Abstract BACKGROUND Gliomas arise from glial progenitor cells and constitute a heterogeneous group of tumors. They include mainly glioblastomas, astrocytomas, oligodendrogliomas and ependymomas. IDH-wildtype Glioblastoma are the most common primary CNS malignant tumors. Ependymomas arise from the lining cells of the ventricular system, and less common in the brain parenchyma. A collision tumor is a neoplastic lesion comprised of two or more distinct cell populations. MATERIAL AND METHODS A case report of 54-year-old woman harboring IDH-wildtype glioblastoma with concomitant grade 3 ependymoma with 19q deletion.
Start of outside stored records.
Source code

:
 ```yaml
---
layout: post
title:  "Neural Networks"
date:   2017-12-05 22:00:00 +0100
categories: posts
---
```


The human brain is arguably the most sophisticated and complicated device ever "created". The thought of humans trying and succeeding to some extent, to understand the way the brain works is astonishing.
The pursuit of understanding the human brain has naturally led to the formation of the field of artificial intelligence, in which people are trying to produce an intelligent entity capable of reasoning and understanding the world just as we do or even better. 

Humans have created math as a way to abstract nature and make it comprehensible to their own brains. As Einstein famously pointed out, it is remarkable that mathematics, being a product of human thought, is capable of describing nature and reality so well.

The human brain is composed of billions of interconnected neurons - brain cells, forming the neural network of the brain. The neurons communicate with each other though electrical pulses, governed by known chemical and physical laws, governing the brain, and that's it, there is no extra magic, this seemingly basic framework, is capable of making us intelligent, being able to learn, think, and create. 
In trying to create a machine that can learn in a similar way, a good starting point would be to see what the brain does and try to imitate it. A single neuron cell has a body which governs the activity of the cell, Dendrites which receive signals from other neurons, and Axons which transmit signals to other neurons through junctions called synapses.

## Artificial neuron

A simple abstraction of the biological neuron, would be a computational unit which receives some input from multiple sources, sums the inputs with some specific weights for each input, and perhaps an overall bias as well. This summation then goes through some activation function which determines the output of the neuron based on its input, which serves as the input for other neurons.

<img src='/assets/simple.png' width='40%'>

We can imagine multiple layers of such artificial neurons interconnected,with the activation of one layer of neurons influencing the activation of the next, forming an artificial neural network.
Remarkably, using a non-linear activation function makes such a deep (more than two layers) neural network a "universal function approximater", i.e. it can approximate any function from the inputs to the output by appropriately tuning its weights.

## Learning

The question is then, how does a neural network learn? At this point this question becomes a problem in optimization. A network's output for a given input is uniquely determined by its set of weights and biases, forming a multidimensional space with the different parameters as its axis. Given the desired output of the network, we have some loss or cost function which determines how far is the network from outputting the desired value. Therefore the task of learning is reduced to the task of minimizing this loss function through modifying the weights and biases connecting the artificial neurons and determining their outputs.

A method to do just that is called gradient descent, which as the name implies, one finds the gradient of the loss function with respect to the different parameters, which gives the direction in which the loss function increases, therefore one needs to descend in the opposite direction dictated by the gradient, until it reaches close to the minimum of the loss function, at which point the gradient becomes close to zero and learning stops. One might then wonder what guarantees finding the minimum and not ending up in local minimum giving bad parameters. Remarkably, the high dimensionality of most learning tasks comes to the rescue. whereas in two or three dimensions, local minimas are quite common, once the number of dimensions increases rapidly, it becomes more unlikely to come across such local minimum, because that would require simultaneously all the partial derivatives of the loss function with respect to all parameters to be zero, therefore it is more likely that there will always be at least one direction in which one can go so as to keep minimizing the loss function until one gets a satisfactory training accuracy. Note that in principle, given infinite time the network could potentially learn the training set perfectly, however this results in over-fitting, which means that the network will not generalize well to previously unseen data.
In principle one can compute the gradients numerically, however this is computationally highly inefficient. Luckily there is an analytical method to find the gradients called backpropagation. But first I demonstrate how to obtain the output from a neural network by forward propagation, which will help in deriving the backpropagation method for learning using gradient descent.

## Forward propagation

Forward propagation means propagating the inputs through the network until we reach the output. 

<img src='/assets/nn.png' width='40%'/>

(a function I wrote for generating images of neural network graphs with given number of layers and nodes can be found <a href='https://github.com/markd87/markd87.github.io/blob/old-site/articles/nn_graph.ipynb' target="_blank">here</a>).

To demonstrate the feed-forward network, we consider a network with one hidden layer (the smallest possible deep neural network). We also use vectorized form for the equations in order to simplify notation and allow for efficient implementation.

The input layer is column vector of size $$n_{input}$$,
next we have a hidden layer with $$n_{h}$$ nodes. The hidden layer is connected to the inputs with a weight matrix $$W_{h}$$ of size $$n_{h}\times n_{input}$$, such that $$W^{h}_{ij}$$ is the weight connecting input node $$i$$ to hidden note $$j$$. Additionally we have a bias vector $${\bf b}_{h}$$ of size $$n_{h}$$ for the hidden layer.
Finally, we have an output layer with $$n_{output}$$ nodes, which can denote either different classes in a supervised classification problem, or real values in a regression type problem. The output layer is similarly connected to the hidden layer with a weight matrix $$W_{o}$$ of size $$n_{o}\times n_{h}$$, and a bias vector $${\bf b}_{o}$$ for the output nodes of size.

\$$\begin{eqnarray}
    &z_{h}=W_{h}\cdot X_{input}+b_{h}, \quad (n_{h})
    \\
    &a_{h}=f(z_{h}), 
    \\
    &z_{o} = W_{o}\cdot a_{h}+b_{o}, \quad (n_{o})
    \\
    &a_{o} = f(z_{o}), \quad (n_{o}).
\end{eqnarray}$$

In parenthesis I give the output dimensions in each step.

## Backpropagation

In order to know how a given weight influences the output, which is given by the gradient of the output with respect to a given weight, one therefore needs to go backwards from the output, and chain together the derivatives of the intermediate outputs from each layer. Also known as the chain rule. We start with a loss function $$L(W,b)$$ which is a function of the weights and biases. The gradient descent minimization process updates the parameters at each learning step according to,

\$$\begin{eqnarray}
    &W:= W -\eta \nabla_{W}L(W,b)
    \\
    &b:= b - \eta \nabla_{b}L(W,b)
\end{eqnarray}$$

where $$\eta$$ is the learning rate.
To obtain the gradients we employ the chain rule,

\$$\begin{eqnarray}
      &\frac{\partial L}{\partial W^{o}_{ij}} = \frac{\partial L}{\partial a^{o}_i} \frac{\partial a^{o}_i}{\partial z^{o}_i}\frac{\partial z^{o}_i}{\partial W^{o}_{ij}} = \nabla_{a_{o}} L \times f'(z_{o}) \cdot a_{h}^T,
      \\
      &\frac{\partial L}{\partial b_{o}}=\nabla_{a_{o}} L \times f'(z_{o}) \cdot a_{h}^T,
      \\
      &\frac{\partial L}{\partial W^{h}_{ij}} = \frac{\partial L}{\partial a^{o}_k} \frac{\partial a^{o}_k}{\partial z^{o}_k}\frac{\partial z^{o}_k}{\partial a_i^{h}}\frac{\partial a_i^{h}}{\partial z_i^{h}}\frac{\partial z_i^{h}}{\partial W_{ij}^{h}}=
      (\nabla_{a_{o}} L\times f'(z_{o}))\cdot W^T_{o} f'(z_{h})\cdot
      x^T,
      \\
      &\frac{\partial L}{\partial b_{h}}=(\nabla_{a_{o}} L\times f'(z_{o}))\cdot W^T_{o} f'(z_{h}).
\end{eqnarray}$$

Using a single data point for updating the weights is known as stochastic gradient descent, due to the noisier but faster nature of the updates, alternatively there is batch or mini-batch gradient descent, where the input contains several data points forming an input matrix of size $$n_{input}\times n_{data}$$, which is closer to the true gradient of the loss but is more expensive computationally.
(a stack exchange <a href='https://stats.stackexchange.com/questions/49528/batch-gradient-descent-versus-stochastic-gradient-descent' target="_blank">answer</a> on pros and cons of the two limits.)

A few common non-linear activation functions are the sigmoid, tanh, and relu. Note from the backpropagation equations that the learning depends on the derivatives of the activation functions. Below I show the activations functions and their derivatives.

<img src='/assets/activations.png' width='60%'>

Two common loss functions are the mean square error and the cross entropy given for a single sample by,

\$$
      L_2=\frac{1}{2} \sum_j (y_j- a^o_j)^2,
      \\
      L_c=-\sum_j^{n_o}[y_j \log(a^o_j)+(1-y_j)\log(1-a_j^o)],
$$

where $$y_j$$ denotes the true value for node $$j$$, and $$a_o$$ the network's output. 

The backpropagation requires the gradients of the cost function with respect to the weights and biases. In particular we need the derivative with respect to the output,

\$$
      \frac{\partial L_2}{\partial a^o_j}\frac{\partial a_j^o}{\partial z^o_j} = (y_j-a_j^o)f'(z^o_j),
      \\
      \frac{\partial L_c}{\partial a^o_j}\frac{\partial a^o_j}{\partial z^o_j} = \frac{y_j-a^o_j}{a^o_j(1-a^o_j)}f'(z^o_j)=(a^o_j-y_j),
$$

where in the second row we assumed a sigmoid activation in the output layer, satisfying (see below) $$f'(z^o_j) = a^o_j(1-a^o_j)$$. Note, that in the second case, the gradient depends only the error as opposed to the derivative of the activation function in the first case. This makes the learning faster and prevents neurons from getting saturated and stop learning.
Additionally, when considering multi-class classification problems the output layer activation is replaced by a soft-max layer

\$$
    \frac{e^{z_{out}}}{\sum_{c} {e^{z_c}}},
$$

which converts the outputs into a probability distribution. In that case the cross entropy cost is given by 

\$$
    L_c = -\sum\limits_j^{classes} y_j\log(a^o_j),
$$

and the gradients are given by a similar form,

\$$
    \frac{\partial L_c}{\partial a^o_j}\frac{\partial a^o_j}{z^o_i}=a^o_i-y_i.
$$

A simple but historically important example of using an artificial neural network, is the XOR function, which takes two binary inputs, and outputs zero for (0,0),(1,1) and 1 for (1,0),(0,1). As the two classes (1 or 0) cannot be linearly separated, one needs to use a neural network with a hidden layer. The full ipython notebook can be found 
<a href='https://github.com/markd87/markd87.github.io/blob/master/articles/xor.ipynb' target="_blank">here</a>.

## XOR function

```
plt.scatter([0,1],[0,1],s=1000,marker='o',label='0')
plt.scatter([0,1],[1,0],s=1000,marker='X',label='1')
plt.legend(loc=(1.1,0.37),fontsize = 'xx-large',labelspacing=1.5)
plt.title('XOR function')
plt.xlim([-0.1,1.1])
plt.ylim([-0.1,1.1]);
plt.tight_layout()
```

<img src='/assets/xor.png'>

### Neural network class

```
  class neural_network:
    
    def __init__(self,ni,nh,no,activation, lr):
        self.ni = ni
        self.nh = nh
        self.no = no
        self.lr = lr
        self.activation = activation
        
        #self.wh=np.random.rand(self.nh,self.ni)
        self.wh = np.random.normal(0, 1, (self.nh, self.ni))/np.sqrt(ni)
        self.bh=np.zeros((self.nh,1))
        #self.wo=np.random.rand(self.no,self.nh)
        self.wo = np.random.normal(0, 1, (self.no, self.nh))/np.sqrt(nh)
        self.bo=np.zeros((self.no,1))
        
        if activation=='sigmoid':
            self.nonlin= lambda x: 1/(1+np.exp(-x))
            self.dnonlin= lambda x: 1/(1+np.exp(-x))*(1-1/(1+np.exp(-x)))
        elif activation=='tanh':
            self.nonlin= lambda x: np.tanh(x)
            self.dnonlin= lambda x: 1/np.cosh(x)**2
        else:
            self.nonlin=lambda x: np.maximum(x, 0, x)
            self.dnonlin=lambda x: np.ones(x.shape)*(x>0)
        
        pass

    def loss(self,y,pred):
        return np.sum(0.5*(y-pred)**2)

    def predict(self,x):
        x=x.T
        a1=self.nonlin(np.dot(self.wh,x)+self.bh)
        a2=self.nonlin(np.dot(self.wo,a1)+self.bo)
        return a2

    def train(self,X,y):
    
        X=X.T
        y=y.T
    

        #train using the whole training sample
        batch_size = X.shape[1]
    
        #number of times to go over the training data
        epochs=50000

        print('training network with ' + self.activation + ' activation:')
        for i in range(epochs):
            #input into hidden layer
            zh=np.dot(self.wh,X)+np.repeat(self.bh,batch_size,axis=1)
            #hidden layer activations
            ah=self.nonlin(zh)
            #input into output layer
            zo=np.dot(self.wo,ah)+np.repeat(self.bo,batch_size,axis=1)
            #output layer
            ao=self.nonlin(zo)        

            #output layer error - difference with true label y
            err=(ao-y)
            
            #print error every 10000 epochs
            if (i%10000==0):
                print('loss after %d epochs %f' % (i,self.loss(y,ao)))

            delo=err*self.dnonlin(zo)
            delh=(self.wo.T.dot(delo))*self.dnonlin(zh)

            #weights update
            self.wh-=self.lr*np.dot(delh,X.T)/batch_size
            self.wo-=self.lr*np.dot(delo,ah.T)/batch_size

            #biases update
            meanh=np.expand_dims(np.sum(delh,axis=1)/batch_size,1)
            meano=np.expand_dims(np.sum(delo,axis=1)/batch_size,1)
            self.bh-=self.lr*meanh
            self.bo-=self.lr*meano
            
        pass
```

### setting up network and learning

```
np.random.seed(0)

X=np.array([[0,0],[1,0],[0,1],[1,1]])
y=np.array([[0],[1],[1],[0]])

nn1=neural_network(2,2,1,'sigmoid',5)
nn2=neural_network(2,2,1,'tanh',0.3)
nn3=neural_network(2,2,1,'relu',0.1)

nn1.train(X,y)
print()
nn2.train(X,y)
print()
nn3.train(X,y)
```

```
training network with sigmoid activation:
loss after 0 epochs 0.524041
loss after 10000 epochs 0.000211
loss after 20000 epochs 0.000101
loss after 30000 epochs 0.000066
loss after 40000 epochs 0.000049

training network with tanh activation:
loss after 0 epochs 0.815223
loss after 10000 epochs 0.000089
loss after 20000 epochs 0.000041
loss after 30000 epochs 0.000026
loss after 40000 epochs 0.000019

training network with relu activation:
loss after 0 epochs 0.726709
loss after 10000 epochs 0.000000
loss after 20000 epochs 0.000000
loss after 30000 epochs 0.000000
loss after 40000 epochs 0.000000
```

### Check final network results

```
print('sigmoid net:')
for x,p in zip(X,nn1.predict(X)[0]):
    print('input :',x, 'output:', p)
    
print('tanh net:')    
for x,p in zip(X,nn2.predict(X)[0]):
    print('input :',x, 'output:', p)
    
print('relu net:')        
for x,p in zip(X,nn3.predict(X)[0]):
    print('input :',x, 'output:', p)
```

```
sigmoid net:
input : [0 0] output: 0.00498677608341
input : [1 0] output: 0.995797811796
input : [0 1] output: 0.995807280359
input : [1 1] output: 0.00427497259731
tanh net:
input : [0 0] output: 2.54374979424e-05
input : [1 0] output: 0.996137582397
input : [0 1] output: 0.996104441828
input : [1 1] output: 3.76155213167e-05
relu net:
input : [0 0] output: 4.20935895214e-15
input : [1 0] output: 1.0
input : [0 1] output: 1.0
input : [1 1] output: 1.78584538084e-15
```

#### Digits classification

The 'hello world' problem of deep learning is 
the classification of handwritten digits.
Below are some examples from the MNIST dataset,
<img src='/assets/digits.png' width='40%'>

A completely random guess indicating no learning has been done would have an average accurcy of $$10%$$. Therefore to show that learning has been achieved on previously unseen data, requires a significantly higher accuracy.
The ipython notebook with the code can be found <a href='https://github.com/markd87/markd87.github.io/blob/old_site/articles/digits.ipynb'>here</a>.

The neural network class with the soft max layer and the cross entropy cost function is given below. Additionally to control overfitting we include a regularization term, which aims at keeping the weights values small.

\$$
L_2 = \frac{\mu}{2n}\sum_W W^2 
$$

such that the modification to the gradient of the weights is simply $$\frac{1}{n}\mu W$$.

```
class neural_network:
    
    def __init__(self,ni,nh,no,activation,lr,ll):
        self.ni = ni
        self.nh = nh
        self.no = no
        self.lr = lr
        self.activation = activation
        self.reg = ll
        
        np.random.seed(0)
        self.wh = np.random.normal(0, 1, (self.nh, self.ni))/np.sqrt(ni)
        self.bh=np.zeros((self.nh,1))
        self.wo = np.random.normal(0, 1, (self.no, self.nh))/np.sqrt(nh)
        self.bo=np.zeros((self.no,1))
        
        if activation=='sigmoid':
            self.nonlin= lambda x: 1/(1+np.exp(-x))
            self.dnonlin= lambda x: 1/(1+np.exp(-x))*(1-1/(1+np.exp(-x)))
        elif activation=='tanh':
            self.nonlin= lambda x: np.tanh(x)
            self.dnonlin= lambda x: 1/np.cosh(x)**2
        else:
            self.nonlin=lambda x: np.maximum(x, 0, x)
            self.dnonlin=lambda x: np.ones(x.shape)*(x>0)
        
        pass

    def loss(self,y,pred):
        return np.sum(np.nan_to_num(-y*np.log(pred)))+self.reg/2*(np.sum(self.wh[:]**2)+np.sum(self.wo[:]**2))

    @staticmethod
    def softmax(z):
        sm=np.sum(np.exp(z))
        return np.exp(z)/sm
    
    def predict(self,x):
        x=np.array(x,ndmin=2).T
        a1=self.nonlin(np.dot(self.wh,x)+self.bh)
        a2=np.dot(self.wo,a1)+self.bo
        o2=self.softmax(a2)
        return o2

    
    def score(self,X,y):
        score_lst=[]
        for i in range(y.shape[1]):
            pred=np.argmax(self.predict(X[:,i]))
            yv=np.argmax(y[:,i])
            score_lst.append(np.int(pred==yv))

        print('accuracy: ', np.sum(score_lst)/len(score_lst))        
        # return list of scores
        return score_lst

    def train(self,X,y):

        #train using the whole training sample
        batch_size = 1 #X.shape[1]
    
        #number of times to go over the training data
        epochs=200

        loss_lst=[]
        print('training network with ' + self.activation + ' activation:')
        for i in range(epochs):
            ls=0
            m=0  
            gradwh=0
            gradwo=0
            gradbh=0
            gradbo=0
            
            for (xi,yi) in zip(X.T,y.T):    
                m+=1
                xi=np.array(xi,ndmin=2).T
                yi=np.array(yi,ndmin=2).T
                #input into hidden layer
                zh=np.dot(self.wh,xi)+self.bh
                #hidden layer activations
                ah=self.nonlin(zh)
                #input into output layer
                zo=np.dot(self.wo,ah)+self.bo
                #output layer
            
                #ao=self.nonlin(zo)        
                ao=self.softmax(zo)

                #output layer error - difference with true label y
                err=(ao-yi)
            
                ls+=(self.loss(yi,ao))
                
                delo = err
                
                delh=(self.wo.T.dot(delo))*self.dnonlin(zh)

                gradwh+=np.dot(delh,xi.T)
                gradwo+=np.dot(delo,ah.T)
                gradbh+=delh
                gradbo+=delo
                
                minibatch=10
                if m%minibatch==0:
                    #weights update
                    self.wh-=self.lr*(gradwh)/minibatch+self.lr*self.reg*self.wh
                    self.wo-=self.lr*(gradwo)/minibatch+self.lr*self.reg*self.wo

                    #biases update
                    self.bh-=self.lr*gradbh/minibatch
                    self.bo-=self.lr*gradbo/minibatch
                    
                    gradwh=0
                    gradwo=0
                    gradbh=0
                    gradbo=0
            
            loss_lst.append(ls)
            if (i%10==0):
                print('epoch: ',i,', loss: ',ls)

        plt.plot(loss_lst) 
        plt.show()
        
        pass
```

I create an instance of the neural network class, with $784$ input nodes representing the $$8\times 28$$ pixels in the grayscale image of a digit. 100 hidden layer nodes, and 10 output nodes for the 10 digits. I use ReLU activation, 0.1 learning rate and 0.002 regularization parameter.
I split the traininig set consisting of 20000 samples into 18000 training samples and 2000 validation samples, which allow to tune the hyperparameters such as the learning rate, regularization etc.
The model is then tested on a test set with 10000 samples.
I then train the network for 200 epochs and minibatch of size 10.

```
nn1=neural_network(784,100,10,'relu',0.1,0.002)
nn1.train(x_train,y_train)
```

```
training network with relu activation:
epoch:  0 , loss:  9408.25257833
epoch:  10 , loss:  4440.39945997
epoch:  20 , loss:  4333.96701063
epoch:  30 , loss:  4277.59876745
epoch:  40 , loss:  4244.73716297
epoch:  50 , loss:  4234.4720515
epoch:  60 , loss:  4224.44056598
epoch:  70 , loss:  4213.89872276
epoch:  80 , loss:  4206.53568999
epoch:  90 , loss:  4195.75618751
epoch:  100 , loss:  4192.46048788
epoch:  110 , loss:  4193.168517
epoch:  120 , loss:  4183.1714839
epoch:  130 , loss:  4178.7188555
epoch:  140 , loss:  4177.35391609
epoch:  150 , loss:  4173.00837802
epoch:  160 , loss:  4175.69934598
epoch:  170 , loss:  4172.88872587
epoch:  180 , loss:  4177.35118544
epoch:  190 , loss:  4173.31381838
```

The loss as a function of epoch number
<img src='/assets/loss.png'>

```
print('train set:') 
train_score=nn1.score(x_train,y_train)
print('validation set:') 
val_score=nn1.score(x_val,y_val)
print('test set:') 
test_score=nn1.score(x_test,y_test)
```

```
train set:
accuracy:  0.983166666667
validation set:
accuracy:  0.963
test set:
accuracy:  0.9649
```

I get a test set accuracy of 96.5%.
RESULTS A 54-year-old woman presented with a 2-week history of headache and progressive left hemiparesis. Brain MRI showed an intra-axial lesion in the right frontal lobe with contrast enhancement and calcifications in SWI. She underwent craniotomy with gross total resection (EOR 95%). Histopathological examination identified two distinct tumor components: one with features of a high-grade glioma: extensive necrosis and microvascular proliferation, positive immunoreactivity for GFAP and S100 protein. The other component exhibited ependymal differentiation characterized by perivascular pseudorosettes, morphologically corresponding to ependymoma. Immunohistochemistry, PCR and FISH analysis, revealed that the high-grade glioma component was IDH-wildtype and lacked 1p/19q codeletion, consistent with the diagnosis of IDH-wildtype Glioblastoma WHO grade 4. The ependymoma component was WHO grade 3 with 19q deletion only. ZFTA fusion and YAP1 fusion were not performed. No co-deletion was found in any component The pathologically calculated proportion in the sample was 60% ependymoma and 40% glioblastoma. Neuroaxis MRI and CSF analysis showed no evidence of distal tumor activity. Stupp protocol was given to treat the most aggressive component. Currently she has 1 year progression-free survival, with complete response by RANO criteria; functionally KPS 100% and ECOG 0. CONCLUSION This is an extraordinarily rare case of a CNS collision tumor that represents a challenge in diagnosis and management. These tumors are scantily described with only two cases reported.